Target Ambisius Pembangunan Jaringan Kereta Api Nasional
Pemerintah Indonesia melalui Kementerian Koordinator Bidang Infrastruktur dan Pembangunan Kewilayahan menetapkan target ambisius untuk pembangunan jaringan kereta api. Total anggaran yang dibutuhkan diperkirakan mencapai Rp1.200 triliun untuk merealisasikan sekitar 14.000 kilometer jalur rel baru dan reaktivasi. Proyek ini diharapkan selesai pada tahun 2045, sejalan dengan visi Indonesia Emas.
AHY menjelaskan bahwa perhitungan awal ini merupakan bahan diskusi penting dalam rapat koordinasi pengembangan jaringan kereta api nasional. "Kita menghitung, jika kita ingin menambah katakanlah tadi 14.000 km (untuk reaktivasi dan pembangunan jaringan rel kereta api) sekian tahun ke depan, maka biayanya itu diperkirakan sekitar Rp1.200 triliun hingga (tahun) 2045," kata AHY usai rapat di Stasiun Tanah Abang Baru. Pembangunan infrastruktur ini sangat bergantung pada kondisi geografis daerah yang akan dikembangkan.
Meskipun demikian, AHY menekankan bahwa angka tersebut merupakan estimasi awal yang akan terus disempurnakan. "Hitungan ini belumlah final. Kita masih akan menyempurnakan karena membangun, mengembangkan infrastruktur itu juga sangat tergantung pada kondisi geografis dari daerah-daerah yang akan kita kembangkan. Tapi paling tidak, itu hitungan awal yang bisa kita sampaikan sebagai bahan diskusi tadi," ujarnya. Proyek ini memerlukan perencanaan yang cermat dan adaptif terhadap tantangan lapangan.
Kebutuhan Mendesak di Luar Jawa
Kebutuhan pengembangan jaringan rel kereta api masih sangat besar, terutama di luar Pulau Jawa.
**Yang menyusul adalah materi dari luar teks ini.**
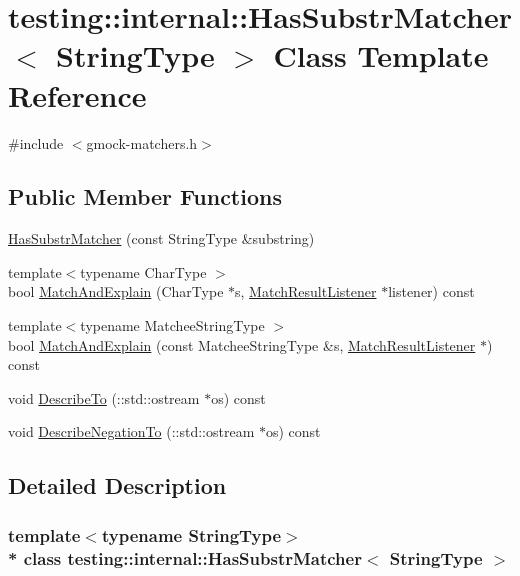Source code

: \hypertarget{classtesting_1_1internal_1_1_has_substr_matcher}{}\section{testing\+:\+:internal\+:\+:Has\+Substr\+Matcher$<$ String\+Type $>$ Class Template Reference}
\label{classtesting_1_1internal_1_1_has_substr_matcher}


{\ttfamily \#include $<$gmock-\/matchers.\+h$>$}

\subsection*{Public Member Functions}
\begin{DoxyCompactItemize}
\item 
\hyperlink{classtesting_1_1internal_1_1_has_substr_matcher_a395efacb13a89e5010b9ec4a00a16f00}{Has\+Substr\+Matcher} (const String\+Type \&substring)
\item 
{\footnotesize template$<$typename Char\+Type $>$ }\\bool \hyperlink{classtesting_1_1internal_1_1_has_substr_matcher_ad90e57bd432f85cd87176af75f619033}{Match\+And\+Explain} (Char\+Type $\ast$s, \hyperlink{classtesting_1_1_match_result_listener}{Match\+Result\+Listener} $\ast$listener) const 
\item 
{\footnotesize template$<$typename Matchee\+String\+Type $>$ }\\bool \hyperlink{classtesting_1_1internal_1_1_has_substr_matcher_a21dac1edd2a99fc2dfc4ca8aca2f97c0}{Match\+And\+Explain} (const Matchee\+String\+Type \&s, \hyperlink{classtesting_1_1_match_result_listener}{Match\+Result\+Listener} $\ast$) const 
\item 
void \hyperlink{classtesting_1_1internal_1_1_has_substr_matcher_a146354dde4ae94f86a129493d178ec89}{Describe\+To} (\+::std\+::ostream $\ast$os) const 
\item 
void \hyperlink{classtesting_1_1internal_1_1_has_substr_matcher_a4af9583dc41ae2a13ab3ff488d4dcbaf}{Describe\+Negation\+To} (\+::std\+::ostream $\ast$os) const 
\end{DoxyCompactItemize}


\subsection{Detailed Description}
\subsubsection*{template$<$typename String\+Type$>$\\*
class testing\+::internal\+::\+Has\+Substr\+Matcher$<$ String\+Type $>$}



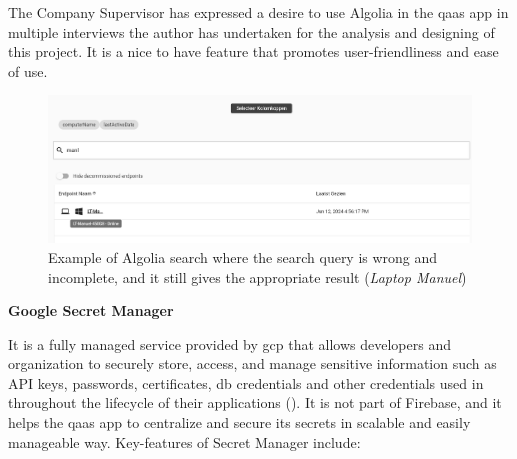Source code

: The Company Supervisor has expressed a desire to use Algolia in the \acrshort{qaas} app in multiple interviews
the author has undertaken for the analysis and designing of this project. It is a nice to have feature that
promotes user-friendliness and ease of use.

\begin{figure}[H]
      \centering
      \includegraphics[width=1.0\textwidth]{Figures/Algolia Seach.png}
      \caption{Example of Algolia search where the search query is wrong and incomplete, and it still gives
            the appropriate result (\textit{Laptop Manuel})}
\end{figure}

\textbf{Google Secret Manager}

It is a fully managed service provided by \acrshort{gcp} that allows developers and organization to securely store,
access, and manage sensitive information such as API keys, passwords, certificates, \acrshort{db} credentials and other
credentials used in throughout the lifecycle of their applications
(\textit{\cite{googlesecretmanager}}). It is not part of Firebase, and it helps the \acrshort{qaas} app to centralize and
secure its secrets in scalable and easily manageable way. Key-features of Secret Manager include:

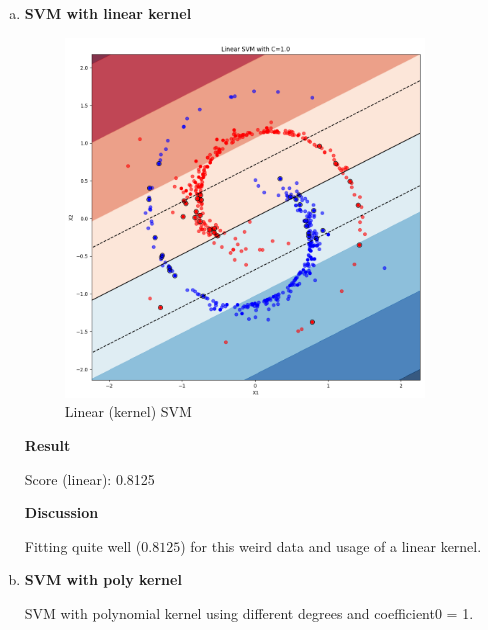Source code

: \documentclass[12pt,a4paper]{article}
\begin{document}
\newpage
\begin{enumerate}[a)]
  
  
  \item \textbf{SVM with linear kernel}
  
\begin{figure}[H]
	\centering
  \includegraphics[width=0.9\textwidth]{figures/svm2_a_c1.png}
	\caption{Linear (kernel) SVM}
	\label{svm2_a_c1}
\end{figure}

\textbf{Result}

  Score (linear): 0.8125

\textbf{Discussion}

Fitting quite well ($0.8125$) for this weird data and usage of a linear kernel. 

\newpage
  \item \textbf{SVM with poly kernel}

SVM with polynomial kernel using different degrees and coefficient0 = 1.


\end{enumerate}
\end{document}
Di Sumatra, meskipun sudah memiliki sekitar 1.871 kilometer jalur kereta, masih diperlukan tambahan sekitar 7.837 kilometer. Penambahan ini krusial untuk memenuhi kebutuhan konektivitas yang seimbang dengan jumlah penduduk.
Kondisi serupa terjadi di Kalimantan, di mana jaringan rel kereta api belum tersedia sama sekali. Kebutuhan minimal pembangunan di pulau ini diperkirakan mencapai 2.772 kilometer untuk mendukung mobilitas dan logistik. Sementara itu, di Sulawesi, panjang jalur kereta yang tersedia baru sekitar 109 kilometer, sehingga membutuhkan tambahan sekitar 3.284 kilometer untuk meningkatkan konektivitas regional secara signifikan.
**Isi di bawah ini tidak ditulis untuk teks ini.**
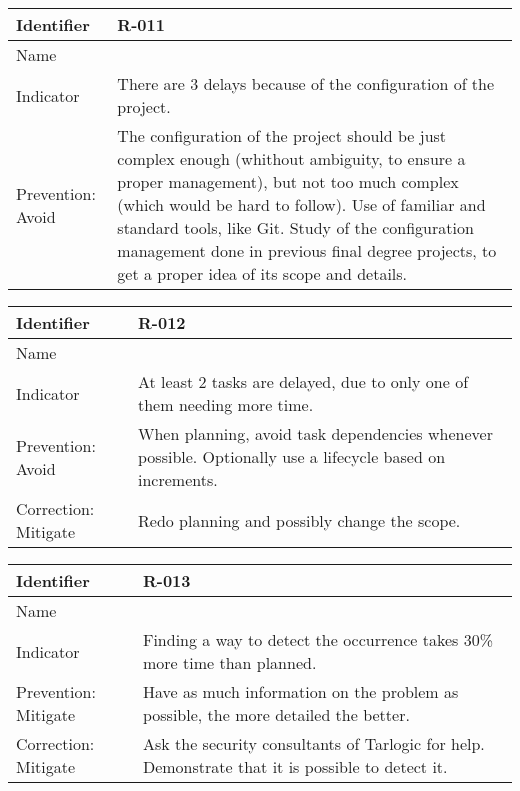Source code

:\begin{table}[H]
	\begin{tabularx}{\textwidth}{|y|z|}
		\hline
		Identifier & \textbf{R-011} \\ \hline
		Name & \Ronce \\ \hline
		Indicator & There are 3 delays because of the configuration of the project.\\ \hline
		Prevention: Avoid
			& The configuration of the project should be just complex enough (whithout ambiguity, to ensure a proper management), but not too much complex (which would be hard to follow). \linej
			 Use of familiar and standard tools, like Git. \linej
			 Study of the configuration management done in previous final degree projects, to get a proper idea of its scope and details.\\ \hline
	\end{tabularx}
\end{table}

\begin{table}[H]
	\begin{tabularx}{\textwidth}{|y|z|}
		\hline
		Identifier & \textbf{R-012} \\ \hline
		Name & \Rdoce \\ \hline
		Indicator & At least 2 tasks are delayed, due to only one of them needing more time.\\ \hline
		Prevention: Avoid
			& When planning, avoid task dependencies whenever possible. \linej
			 Optionally use a lifecycle based on increments.\\ \hline
		Correction: Mitigate
			& Redo planning and possibly change the scope. \\ \hline
	\end{tabularx}
\end{table}

\begin{table}[H]
	\begin{tabularx}{\textwidth}{|y|z|}
		\hline
		Identifier & \textbf{R-013} \\ \hline
		Name & \Rtrece \\ \hline
		Indicator & Finding a way to detect the occurrence takes 30\% more time than planned.\\ \hline %
		Prevention: Mitigate
			& Have as much information on the problem as possible, the more detailed the better. \\ \hline
		Correction: Mitigate
			& Ask the security consultants of Tarlogic for help. \linej
			 Demonstrate that it is possible to detect it. \\ \hline
	\end{tabularx}
\end{table}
AHY menegaskan bahwa pembangunan jaringan kereta api tidak dapat dilakukan secara instan. "Tentu tidak bisa seketika, perlu proses jangka menengah, jangka panjang, sehingga harus ada quick wins-nya dan harus ada anggaran yang memadai," katanya. Oleh karena itu, pemerintah akan mengidentifikasi program-program cepat (quick wins) sebagai langkah awal. Salah satu proyek quick wins yang tengah dikaji adalah pengembangan jalur kereta dari Banda Aceh menuju Besitang di Sumatra Utara.
Strategi Pembiayaan dan Kolaborasi
Pengembangan transportasi publik, termasuk pembangunan jaringan kereta api, memerlukan dukungan finansial yang kuat dan kolaborasi multipihak. AHY menjelaskan bahwa proyek ini tidak hanya menjadi tanggung jawab pemerintah pusat semata. Keterlibatan aktif pemerintah daerah menjadi kunci sukses dalam implementasi program ini.
Selain mengandalkan Anggaran Pendapatan dan Belanja Negara (APBN), pembiayaan proyek ini akan melibatkan Anggaran Pendapatan dan Belanja Daerah (APBD). Skema kerja sama pemerintah dan badan usaha (KPBU) serta investasi dari pihak swasta dan luar negeri juga akan dioptimalkan. Pemerintah juga membuka peluang kerja sama dengan negara-negara yang memiliki pengalaman dalam pengembangan transportasi perkeretaapian.
Kerja sama ini mencakup pengembangan untuk angkutan penumpang perkotaan maupun logistik antardaerah. AHY menegaskan bahwa pemerintah akan terus mencari sumber pembiayaan kreatif untuk mendukung pembangunan infrastruktur. Upaya ini juga bertujuan mendorong penguatan industri dalam negeri agar lebih mandiri dan berdaya saing di kancah global.